=== Entries shown ===
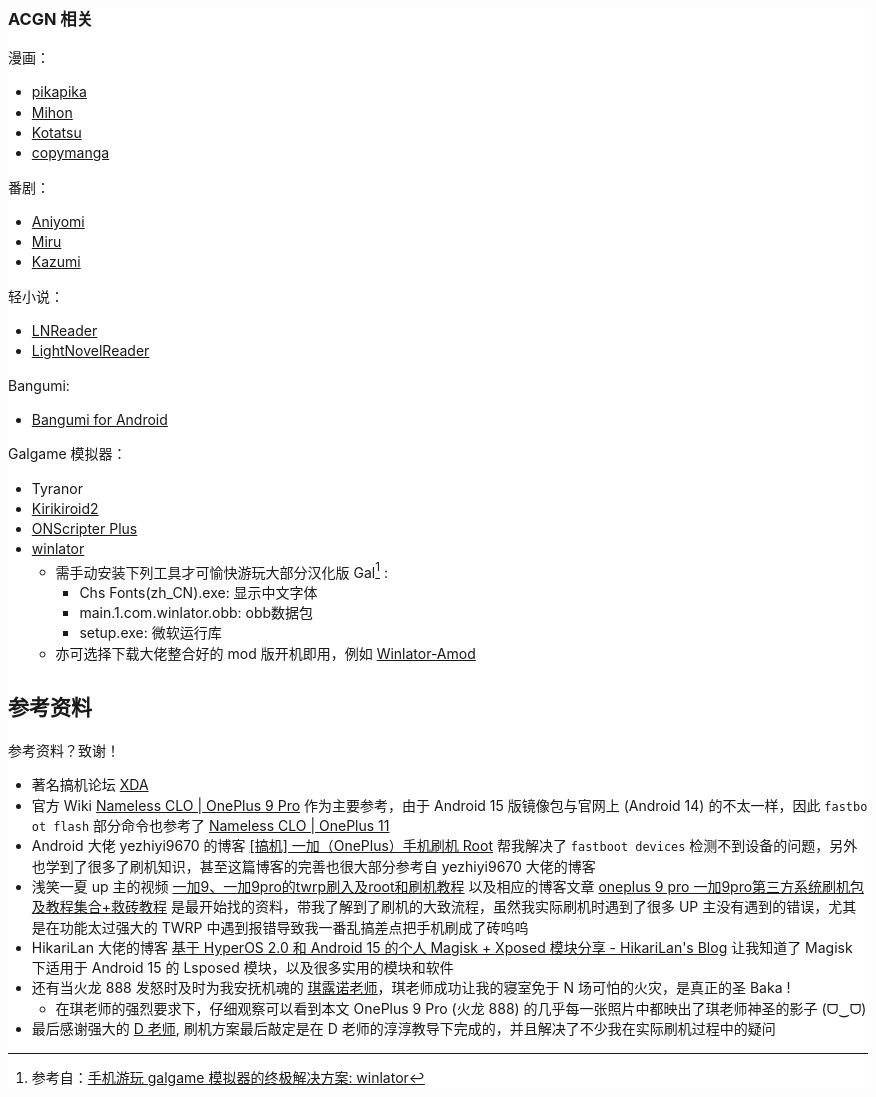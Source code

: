 ### ACGN 相关

漫画：

- [pikapika](https://github.com/niuhuan/pikapika)
- [Mihon](https://github.com/mihonapp/mihon)
- [Kotatsu](https://github.com/KotatsuApp/Kotatsu)
- [copymanga](https://github.com/fumiama/copymanga)

番剧：

- [Aniyomi](https://github.com/aniyomiorg/aniyomi)
- [Miru](https://github.com/miru-project/miru-app)
- [Kazumi](https://github.com/Predidit/Kazumi)

轻小说：

- [LNReader](https://github.com/LNReader/lnreader)
- [LightNovelReader](https://github.com/dmzz-yyhyy/LightNovelReader)

Bangumi:

- [Bangumi for Android](https://github.com/xiaoyvyv/bangumi)

Galgame 模拟器：

- Tyranor
- [Kirikiroid2](https://github.com/zeas2/Kirikiroid2)
- [ONScripter Plus](https://play.google.com/store/apps/details?id=com.onscripter.plus&hl=en_NZ)
- [winlator](https://github.com/brunodev85/winlator)
	- 需手动安装下列工具才可愉快游玩大部分汉化版 Gal[^3] :
		- Chs Fonts(zh_CN).exe: 显示中文字体
		- main.1.com.winlator.obb: obb数据包
		- setup.exe: 微软运行库
	- 亦可选择下载大佬整合好的 mod 版开机即用，例如 [Winlator-Amod](https://github.com/afeimod/winlator-mod)

## 参考资料

参考资料？致谢！

- 著名搞机论坛 [XDA](https://xdaforums.com/)
- 官方 Wiki [Nameless CLO | OnePlus 9 Pro](https://www.nameless.wiki/getting-started/flash-instructions/oneplus/lemonadep) 作为主要参考，由于 Android 15 版镜像包与官网上 (Android 14) 的不太一样，因此 `fastboot flash` 部分命令也参考了 [Nameless CLO | OnePlus 11](https://www.nameless.wiki/getting-started/flash-instructions/oneplus/salami)
- Android 大佬 yezhiyi9670 的博客 [\[搞机\] 一加（OnePlus）手机刷机 Root](https://ak-ioi.com/1003-oneplus-flash-root) 帮我解决了 `fastboot devices` 检测不到设备的问题，另外也学到了很多了刷机知识，甚至这篇博客的完善也很大部分参考自 yezhiyi9670 大佬的博客
- 浅笑一夏 up 主的视频 [一加9、一加9pro的twrp刷入及root和刷机教程](https://www.bilibili.com/video/BV18o4y1D7hP) 以及相应的博客文章 [oneplus 9 pro 一加9pro第三方系统刷机包及教程集合+救砖教程](https://yuanfangblog.xyz/technology/425.html) 是最开始找的资料，带我了解到了刷机的大致流程，虽然我实际刷机时遇到了很多 UP 主没有遇到的错误，尤其是在功能太过强大的 TWRP 中遇到报错导致我一番乱搞差点把手机刷成了砖呜呜
- HikariLan 大佬的博客 [基于 HyperOS 2.0 和 Android 15 的个人 Magisk + Xposed 模块分享 - HikariLan's Blog](https://blog.hikarilan.life/thinking/1909/%E5%9F%BA%E4%BA%8E-hyperos-2-0-%E5%92%8C-android-15-%E7%9A%84%E4%B8%AA%E4%BA%BA-magisk-xposed-%E6%A8%A1%E5%9D%97%E5%88%86%E4%BA%AB/) 让我知道了 Magisk 下适用于 Android 15 的 Lsposed 模块，以及很多实用的模块和软件
- 还有当火龙 888 发怒时及时为我安抚机魂的 [琪露诺老师](https://zh.touhouwiki.net/index.php?title=%E7%90%AA%E9%9C%B2%E8%AF%BA&variant=zh)，琪老师成功让我的寝室免于 N 场可怕的火灾，是真正的圣 Baka !
    - 在琪老师的强烈要求下，仔细观察可以看到本文 OnePlus 9 Pro (火龙 888) 的几乎每一张照片中都映出了琪老师神圣的影子 (ᗜ‿ᗜ)
- 最后感谢强大的 [D 老师](https://www.deepseek.com/), 刷机方案最后敲定是在 D 老师的淳淳教导下完成的，并且解决了不少我在实际刷机过程中的疑问


[^1]: 参考自: [确认如何从关机状态进入 Fastboot](https://ak-ioi.com/1003-oneplus-flash-root/#toc-head-11)
[^2]: 参考自: [\[Q\] ADB Can't Read Sideload](https://xdaforums.com/t/q-adb-cant-read-sideload.1990405/post-38001753)
[^3]: 参考自：[手机游玩 galgame 模拟器的终极解决方案: winlator](https://galgame.dev/topic/37/%E6%89%8B%E6%9C%BA%E6%B8%B8%E7%8E%A9-galgame-%E6%A8%A1%E6%8B%9F%E5%99%A8%E7%9A%84%E7%BB%88%E6%9E%81%E8%A7%A3%E5%86%B3%E6%96%B9%E6%A1%88-winlator)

=== Exercise ===
All that is wanted is an exact copy of the lines above from the one with "- 在琪老师的强烈要求下，仔细观察可以看到本文 OnePlus" through the one with "- 最后感谢强大的 [D", with both ends included.

=== Exercise answer ===
    - 在琪老师的强烈要求下，仔细观察可以看到本文 OnePlus 9 Pro (火龙 888) 的几乎每一张照片中都映出了琪老师神圣的影子 (ᗜ‿ᗜ)
- 最后感谢强大的 [D 老师](https://www.deepseek.com/), 刷机方案最后敲定是在 D 老师的淳淳教导下完成的，并且解决了不少我在实际刷机过程中的疑问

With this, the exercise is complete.